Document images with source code

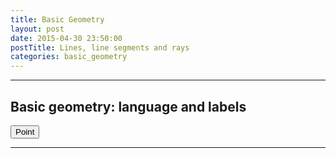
 ```yaml
---
title: Basic Geometry
layout: post
date: 2015-04-30 23:50:00
postTitle: Lines, line segments and rays
categories: basic_geometry
---
```


-------

## Basic geometry: language and labels

<div class="row">
  <div class="col-sm-6">
    <div id="svg01"></div>
  </div>
  <div class="col-sm-6">
    <button class="btn btn-primary" id="btnPoint">Point</button>
  </div>
</div>

--------



<script type="text/javascript" src="http://cdn.mathjax.org/mathjax/latest/MathJax.js?config=TeX-AMS-MML_SVG"></script>
<script src="http://d3js.org/d3.v3.min.js" charset="utf-8"></script>
<script src="{{site.url}}/js/d3draws.js" charset="utf-8"></script>

<script>

  var svg01 = d3.select("#svg01")
                .append("svg")
                .attr("height",0)
                .attr("width",500)
                .style("background","#000");

  var xScale01 = d3.scale.linear()
                       .domain([0,500])
                       .range([0,500]);
  var yScale01 = d3.scale.linear()
                       .domain([500,0])
                       .range([0,500]);  

pointData01=[
    {"cx":50,"cy":400,"r":2,"fillColor":"#fff"},
    {"cx":200,"cy":450,"r":2,"fillColor":"#fff"},
    {"cx":80,"cy":300,"r":2,"fillColor":"#fff"},
    {"cx":230,"cy":330,"r":2,"fillColor":"#fff"},
];

drawCircle(svg01,pointData01,xScale01,yScale01);


  foData01 = [
    {"x":42,
    "y":475,
    "text":"$$A$$",
    "fontSize":"16px"},
    {"x":192,
    "y":525,
    "text":"$$B$$",
    "fontSize":"16px"},
    {"x":222,
    "y":405,
    "text":"$$C$$",
    "fontSize":"16px"},
    {"x":72,
    "y":375,
    "text":"$$D$$",
    "fontSize":"16px"},

  ];
  drawMathjax(svg01,foData01,xScale01,yScale01);


d3.select("#btnPoint").on("click", function(){

      svg01.transition()
        .duration(2000)
        .attr("height", 250);

});      

</script>
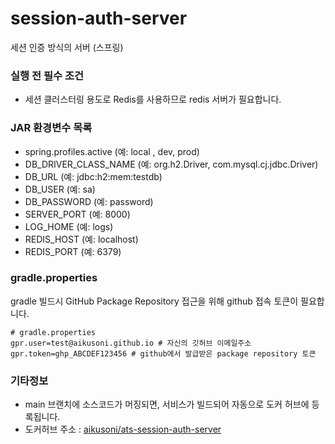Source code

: # session-auth-server
세션 인증 방식의 서버 (스프링)

### 실행 전 필수 조건
- 세션 클러스터링 용도로 Redis를 사용하므로 redis 서버가 필요합니다.

### JAR 환경변수 목록
- spring.profiles.active (예: local , dev, prod)
- DB_DRIVER_CLASS_NAME (예: org.h2.Driver, com.mysql.cj.jdbc.Driver)
- DB_URL (예: jdbc:h2:mem:testdb)
- DB_USER (예: sa)
- DB_PASSWORD (예: password)
- SERVER_PORT (예: 8000)
- LOG_HOME (예: logs)
- REDIS_HOST (예: localhost)
- REDIS_PORT (예: 6379)

### gradle.properties
gradle 빌드시 GitHub Package Repository 접근을 위해 github 접속 토큰이 필요합니다.

```
# gradle.properties
gpr.user=test@aikusoni.github.io # 자신의 깃허브 이메일주소
gpr.token=ghp_ABCDEF123456 # github에서 발급받은 package repository 토큰
```

### 기타정보
- main 브랜치에 소스코드가 머징되면, 서비스가 빌드되어 자동으로 도커 허브에 등록됩니다.
- 도커허브 주소 : [aikusoni/ats-session-auth-server](https://hub.docker.com/r/aikusoni/ats-session-auth-server)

Assignment
Print the data again, word for word, without any pictures.

Solution to the exercise
 ```yaml
---
title: Basic Geometry
layout: post
date: 2015-04-30 23:50:00
postTitle: Lines, line segments and rays
categories: basic_geometry
---
```


-------

## Basic geometry: language and labels

<div class="row">
  <div class="col-sm-6">
    <div id="svg01"></div>
  </div>
  <div class="col-sm-6">
    <button class="btn btn-primary" id="btnPoint">Point</button>
  </div>
</div>

--------



<script type="text/javascript" src="http://cdn.mathjax.org/mathjax/latest/MathJax.js?config=TeX-AMS-MML_SVG"></script>
<script src="http://d3js.org/d3.v3.min.js" charset="utf-8"></script>
<script src="{{site.url}}/js/d3draws.js" charset="utf-8"></script>

<script>

  var svg01 = d3.select("#svg01")
                .append("svg")
                .attr("height",0)
                .attr("width",500)
                .style("background","#000");

  var xScale01 = d3.scale.linear()
                       .domain([0,500])
                       .range([0,500]);
  var yScale01 = d3.scale.linear()
                       .domain([500,0])
                       .range([0,500]);  

pointData01=[
    {"cx":50,"cy":400,"r":2,"fillColor":"#fff"},
    {"cx":200,"cy":450,"r":2,"fillColor":"#fff"},
    {"cx":80,"cy":300,"r":2,"fillColor":"#fff"},
    {"cx":230,"cy":330,"r":2,"fillColor":"#fff"},
];

drawCircle(svg01,pointData01,xScale01,yScale01);


  foData01 = [
    {"x":42,
    "y":475,
    "text":"$$A$$",
    "fontSize":"16px"},
    {"x":192,
    "y":525,
    "text":"$$B$$",
    "fontSize":"16px"},
    {"x":222,
    "y":405,
    "text":"$$C$$",
    "fontSize":"16px"},
    {"x":72,
    "y":375,
    "text":"$$D$$",
    "fontSize":"16px"},

  ];
  drawMathjax(svg01,foData01,xScale01,yScale01);


d3.select("#btnPoint").on("click", function(){

      svg01.transition()
        .duration(2000)
        .attr("height", 250);

});      

</script>
Source code

: # session-auth-server
세션 인증 방식의 서버 (스프링)

### 실행 전 필수 조건
- 세션 클러스터링 용도로 Redis를 사용하므로 redis 서버가 필요합니다.

### JAR 환경변수 목록
- spring.profiles.active (예: local , dev, prod)
- DB_DRIVER_CLASS_NAME (예: org.h2.Driver, com.mysql.cj.jdbc.Driver)
- DB_URL (예: jdbc:h2:mem:testdb)
- DB_USER (예: sa)
- DB_PASSWORD (예: password)
- SERVER_PORT (예: 8000)
- LOG_HOME (예: logs)
- REDIS_HOST (예: localhost)
- REDIS_PORT (예: 6379)

### gradle.properties
gradle 빌드시 GitHub Package Repository 접근을 위해 github 접속 토큰이 필요합니다.

```
# gradle.properties
gpr.user=test@aikusoni.github.io # 자신의 깃허브 이메일주소
gpr.token=ghp_ABCDEF123456 # github에서 발급받은 package repository 토큰
```

### 기타정보
- main 브랜치에 소스코드가 머징되면, 서비스가 빌드되어 자동으로 도커 허브에 등록됩니다.
- 도커허브 주소 : [aikusoni/ats-session-auth-server](https://hub.docker.com/r/aikusoni/ats-session-auth-server)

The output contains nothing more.